## Activity
Identify every line in the records below that contains the word "volumes", and copy each of those lines.

## Input data
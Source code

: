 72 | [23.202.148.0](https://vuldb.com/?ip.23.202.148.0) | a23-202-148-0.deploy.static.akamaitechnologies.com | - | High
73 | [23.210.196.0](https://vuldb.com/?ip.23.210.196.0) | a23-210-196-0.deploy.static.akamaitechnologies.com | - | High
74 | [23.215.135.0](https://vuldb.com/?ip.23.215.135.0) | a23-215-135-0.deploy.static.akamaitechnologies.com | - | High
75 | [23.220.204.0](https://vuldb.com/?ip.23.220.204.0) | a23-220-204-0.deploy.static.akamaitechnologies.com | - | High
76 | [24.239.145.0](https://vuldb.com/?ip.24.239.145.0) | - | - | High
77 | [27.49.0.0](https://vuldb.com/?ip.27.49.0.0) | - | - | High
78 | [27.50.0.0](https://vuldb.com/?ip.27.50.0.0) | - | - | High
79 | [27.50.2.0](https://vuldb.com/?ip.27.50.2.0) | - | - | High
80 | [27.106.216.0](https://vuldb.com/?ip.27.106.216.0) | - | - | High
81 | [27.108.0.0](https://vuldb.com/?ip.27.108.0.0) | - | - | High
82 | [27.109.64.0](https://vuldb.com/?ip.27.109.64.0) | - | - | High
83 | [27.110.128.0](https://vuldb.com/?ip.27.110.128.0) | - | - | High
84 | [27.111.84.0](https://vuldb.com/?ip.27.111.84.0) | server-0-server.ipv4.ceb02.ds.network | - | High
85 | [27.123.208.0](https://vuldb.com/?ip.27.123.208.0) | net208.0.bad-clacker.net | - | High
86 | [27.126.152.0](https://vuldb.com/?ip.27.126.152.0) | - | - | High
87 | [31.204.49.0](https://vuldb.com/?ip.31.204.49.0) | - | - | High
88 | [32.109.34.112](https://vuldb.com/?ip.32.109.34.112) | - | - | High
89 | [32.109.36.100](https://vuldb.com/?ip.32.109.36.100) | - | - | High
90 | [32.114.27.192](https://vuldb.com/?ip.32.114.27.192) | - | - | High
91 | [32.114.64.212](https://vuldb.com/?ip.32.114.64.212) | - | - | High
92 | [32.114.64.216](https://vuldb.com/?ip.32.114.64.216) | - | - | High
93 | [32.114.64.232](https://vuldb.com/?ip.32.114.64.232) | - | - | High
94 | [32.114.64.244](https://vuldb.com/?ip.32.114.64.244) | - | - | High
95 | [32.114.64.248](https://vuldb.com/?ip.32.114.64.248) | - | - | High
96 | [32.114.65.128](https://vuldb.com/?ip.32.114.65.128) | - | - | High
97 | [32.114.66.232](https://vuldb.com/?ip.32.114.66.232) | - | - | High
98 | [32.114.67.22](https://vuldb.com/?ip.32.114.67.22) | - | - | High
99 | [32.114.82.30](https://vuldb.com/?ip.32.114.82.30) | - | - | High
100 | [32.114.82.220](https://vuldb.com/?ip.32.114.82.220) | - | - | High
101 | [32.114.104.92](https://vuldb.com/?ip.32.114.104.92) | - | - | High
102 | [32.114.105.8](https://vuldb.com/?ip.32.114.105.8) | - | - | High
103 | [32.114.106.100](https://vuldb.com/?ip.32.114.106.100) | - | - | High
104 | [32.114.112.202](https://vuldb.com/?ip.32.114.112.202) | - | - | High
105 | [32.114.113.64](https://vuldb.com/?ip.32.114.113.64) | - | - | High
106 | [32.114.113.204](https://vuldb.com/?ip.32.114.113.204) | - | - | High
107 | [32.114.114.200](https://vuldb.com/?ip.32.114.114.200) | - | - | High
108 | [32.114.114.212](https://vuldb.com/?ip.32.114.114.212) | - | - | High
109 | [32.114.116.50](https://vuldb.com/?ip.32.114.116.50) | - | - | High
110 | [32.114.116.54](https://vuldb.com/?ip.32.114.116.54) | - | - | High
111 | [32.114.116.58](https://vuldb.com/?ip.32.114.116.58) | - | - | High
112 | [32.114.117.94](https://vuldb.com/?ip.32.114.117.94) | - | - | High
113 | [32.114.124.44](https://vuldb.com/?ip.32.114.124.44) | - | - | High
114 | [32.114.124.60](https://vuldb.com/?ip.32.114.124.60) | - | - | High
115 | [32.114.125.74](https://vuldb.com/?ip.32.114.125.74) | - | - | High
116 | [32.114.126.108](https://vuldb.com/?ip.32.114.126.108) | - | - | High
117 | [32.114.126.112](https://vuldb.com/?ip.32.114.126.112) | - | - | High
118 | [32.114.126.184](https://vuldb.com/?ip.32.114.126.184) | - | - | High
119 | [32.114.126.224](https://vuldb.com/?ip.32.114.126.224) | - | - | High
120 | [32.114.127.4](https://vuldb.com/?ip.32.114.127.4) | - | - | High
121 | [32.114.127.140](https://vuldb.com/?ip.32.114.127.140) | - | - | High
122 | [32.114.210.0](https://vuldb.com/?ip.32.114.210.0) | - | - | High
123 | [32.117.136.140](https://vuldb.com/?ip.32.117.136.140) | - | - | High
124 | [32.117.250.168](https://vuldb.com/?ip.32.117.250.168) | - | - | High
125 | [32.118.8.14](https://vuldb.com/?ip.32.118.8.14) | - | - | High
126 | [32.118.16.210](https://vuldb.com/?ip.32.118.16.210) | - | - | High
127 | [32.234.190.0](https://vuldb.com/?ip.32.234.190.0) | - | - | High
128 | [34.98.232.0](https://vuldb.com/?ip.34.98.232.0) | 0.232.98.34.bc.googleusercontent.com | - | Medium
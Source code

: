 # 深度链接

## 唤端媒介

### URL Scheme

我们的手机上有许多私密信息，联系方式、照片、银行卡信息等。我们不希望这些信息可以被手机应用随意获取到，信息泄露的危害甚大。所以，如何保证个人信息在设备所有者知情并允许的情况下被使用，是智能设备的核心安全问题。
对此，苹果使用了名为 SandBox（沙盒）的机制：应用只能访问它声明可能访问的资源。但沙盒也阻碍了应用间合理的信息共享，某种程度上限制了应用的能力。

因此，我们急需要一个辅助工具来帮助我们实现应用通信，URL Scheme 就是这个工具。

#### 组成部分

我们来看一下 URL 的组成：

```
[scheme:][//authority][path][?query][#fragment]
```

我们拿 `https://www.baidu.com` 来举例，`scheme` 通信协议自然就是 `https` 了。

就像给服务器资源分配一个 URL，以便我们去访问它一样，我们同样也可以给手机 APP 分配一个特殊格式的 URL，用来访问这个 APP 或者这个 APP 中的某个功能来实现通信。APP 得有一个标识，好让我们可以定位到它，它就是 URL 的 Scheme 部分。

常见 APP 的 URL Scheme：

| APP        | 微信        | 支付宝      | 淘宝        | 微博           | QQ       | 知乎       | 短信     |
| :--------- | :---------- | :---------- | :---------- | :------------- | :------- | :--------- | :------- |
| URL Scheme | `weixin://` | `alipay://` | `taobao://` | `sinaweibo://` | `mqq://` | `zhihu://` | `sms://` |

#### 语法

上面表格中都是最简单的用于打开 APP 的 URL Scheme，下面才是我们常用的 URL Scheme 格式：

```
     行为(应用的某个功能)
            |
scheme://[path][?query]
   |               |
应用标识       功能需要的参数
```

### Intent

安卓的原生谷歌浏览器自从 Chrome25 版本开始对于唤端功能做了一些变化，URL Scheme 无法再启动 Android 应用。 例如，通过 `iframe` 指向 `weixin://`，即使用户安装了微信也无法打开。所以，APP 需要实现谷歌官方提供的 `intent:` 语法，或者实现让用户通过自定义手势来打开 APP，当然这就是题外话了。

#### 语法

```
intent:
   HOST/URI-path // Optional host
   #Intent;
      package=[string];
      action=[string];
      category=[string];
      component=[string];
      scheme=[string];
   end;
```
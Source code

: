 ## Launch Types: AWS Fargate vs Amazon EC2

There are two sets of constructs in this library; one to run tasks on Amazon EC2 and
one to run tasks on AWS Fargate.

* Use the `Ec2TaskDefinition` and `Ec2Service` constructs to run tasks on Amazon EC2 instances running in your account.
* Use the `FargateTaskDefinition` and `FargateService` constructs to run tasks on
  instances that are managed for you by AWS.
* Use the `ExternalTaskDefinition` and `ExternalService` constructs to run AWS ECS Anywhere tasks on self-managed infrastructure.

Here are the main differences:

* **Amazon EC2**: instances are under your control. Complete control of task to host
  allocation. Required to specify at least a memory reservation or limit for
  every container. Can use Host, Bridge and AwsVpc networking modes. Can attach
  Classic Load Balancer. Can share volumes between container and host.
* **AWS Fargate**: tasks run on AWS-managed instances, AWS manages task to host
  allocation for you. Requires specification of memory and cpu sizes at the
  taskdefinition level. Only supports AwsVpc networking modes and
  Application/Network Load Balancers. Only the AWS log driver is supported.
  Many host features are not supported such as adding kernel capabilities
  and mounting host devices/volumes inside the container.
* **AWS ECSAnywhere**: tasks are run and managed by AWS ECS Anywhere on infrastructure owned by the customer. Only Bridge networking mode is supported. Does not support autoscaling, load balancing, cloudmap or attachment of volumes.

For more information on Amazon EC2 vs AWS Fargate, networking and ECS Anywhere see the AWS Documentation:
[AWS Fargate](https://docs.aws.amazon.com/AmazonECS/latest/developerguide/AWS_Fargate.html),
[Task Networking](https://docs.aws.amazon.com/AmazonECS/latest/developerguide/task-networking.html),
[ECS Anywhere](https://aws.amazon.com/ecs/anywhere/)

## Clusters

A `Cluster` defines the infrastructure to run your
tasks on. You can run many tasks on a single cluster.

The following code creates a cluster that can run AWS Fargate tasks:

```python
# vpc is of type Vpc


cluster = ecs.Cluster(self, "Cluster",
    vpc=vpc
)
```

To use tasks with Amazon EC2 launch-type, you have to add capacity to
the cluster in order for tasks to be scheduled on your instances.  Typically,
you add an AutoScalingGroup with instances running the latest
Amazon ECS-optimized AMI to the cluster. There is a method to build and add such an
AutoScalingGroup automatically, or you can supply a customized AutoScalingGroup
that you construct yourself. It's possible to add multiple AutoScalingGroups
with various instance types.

## Response
  Classic Load Balancer. Can share volumes between container and host.
  and mounting host devices/volumes inside the container.
* **AWS ECSAnywhere**: tasks are run and managed by AWS ECS Anywhere on infrastructure owned by the customer. Only Bridge networking mode is supported. Does not support autoscaling, load balancing, cloudmap or attachment of volumes.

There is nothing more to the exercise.